◆ **WHAT TO WORK ON**:
Out of the data below, copy every line with the string "archimedisch".

◇ ◇ ◇ ◇ ◇

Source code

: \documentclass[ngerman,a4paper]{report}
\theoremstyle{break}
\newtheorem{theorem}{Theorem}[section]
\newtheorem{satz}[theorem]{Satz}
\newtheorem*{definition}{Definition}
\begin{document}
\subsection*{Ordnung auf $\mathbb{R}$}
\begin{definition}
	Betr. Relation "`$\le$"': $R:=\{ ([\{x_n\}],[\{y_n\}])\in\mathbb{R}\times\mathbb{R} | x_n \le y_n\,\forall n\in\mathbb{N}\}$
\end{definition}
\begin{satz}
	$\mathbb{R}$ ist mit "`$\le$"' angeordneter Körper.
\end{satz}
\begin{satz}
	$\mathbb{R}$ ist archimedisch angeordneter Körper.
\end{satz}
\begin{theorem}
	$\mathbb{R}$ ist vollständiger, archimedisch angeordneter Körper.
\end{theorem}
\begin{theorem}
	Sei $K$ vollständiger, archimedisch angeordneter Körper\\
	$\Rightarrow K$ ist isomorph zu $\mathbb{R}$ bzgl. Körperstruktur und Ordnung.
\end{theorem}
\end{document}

◇ ◇ ◇ ◇ ◇

◆ **EXERCISE RESPONSE**:
	$\mathbb{R}$ ist archimedisch angeordneter Körper.
	$\mathbb{R}$ ist vollständiger, archimedisch angeordneter Körper.
	Sei $K$ vollständiger, archimedisch angeordneter Körper\\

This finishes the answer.